Exercise: Wherever a line in the data below holds "runner", copy that line.

Given entries:
--

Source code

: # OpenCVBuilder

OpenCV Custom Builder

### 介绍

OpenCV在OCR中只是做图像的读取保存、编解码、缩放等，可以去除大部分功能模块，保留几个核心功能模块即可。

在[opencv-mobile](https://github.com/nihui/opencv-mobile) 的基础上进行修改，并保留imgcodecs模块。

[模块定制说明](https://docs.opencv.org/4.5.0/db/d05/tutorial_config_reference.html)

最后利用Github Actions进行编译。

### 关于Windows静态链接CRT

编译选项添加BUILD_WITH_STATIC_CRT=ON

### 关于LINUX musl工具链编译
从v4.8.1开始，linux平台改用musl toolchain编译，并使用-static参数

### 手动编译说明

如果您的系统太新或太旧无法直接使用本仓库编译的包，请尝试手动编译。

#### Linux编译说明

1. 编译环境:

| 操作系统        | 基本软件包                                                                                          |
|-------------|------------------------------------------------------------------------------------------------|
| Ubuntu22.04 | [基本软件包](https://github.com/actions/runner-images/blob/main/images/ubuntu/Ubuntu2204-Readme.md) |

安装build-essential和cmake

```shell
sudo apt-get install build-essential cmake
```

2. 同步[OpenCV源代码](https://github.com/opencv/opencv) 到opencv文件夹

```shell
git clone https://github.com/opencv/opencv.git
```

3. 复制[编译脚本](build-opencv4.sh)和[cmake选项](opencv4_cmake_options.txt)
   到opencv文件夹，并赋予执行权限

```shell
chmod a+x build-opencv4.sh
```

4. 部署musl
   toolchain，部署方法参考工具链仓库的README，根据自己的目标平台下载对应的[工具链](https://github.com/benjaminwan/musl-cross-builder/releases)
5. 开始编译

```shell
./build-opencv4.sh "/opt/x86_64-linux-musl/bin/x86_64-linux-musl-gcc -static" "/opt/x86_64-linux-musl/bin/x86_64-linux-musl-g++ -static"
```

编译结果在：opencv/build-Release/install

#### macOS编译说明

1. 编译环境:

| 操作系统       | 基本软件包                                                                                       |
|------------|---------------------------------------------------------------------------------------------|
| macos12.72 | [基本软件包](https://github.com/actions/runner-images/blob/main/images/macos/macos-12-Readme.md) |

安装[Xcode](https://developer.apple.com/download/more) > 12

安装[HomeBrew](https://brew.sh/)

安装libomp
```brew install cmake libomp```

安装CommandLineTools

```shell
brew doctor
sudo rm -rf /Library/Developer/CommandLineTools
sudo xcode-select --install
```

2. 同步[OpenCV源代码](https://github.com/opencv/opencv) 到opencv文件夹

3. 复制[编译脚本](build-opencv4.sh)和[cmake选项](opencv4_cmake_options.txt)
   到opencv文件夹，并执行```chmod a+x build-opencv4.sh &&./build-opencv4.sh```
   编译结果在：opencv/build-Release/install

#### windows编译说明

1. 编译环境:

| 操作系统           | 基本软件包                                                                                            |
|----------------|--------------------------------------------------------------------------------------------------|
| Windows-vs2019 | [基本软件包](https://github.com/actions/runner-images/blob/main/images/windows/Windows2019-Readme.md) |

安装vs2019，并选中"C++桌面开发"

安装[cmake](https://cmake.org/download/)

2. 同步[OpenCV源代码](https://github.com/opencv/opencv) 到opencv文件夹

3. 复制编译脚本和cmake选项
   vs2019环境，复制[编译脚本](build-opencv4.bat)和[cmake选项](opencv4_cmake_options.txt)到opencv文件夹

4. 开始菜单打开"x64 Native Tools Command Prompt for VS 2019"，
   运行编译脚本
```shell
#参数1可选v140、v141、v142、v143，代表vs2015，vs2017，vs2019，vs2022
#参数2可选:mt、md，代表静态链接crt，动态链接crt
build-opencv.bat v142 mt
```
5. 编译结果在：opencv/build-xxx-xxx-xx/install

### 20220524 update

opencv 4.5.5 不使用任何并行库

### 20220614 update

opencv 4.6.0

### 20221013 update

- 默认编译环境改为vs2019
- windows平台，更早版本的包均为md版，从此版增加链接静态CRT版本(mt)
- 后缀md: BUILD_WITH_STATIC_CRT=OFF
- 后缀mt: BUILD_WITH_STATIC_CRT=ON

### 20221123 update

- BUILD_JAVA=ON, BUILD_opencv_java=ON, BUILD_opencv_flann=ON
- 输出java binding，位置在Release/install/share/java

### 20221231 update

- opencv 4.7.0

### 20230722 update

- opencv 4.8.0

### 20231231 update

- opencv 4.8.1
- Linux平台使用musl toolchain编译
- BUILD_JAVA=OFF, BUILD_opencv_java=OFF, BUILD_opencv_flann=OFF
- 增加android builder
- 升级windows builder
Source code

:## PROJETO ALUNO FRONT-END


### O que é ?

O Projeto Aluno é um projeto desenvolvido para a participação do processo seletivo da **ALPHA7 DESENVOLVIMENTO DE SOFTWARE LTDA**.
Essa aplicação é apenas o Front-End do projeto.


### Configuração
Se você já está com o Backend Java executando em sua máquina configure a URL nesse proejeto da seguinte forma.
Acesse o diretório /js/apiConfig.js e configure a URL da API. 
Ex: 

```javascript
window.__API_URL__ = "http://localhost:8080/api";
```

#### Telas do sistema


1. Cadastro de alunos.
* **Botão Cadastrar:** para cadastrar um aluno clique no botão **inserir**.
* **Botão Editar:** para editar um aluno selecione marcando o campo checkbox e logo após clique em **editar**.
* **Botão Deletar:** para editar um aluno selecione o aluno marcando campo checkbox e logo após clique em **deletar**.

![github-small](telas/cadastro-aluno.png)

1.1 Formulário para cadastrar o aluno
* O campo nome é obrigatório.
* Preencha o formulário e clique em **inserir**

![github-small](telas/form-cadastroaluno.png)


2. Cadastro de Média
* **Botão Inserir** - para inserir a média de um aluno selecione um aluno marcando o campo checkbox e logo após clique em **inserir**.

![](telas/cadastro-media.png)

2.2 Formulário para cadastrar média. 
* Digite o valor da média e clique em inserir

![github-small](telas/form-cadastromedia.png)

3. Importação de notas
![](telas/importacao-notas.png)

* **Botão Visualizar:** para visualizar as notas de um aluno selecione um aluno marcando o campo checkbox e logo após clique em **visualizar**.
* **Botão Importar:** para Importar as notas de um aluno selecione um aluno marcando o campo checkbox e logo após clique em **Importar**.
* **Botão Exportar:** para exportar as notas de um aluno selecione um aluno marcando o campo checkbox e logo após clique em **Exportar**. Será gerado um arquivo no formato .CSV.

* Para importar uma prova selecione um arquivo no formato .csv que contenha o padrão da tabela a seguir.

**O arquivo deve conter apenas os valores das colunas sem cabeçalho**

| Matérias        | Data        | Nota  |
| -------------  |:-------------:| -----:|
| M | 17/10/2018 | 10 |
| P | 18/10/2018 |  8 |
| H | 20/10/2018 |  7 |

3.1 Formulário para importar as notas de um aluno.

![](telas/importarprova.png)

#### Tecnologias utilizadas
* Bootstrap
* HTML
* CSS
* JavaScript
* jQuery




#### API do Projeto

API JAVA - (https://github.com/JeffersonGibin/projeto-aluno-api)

--

Reply:
| Ubuntu22.04 | [基本软件包](https://github.com/actions/runner-images/blob/main/images/ubuntu/Ubuntu2204-Readme.md) |
| macos12.72 | [基本软件包](https://github.com/actions/runner-images/blob/main/images/macos/macos-12-Readme.md) |
| Windows-vs2019 | [基本软件包](https://github.com/actions/runner-images/blob/main/images/windows/Windows2019-Readme.md) |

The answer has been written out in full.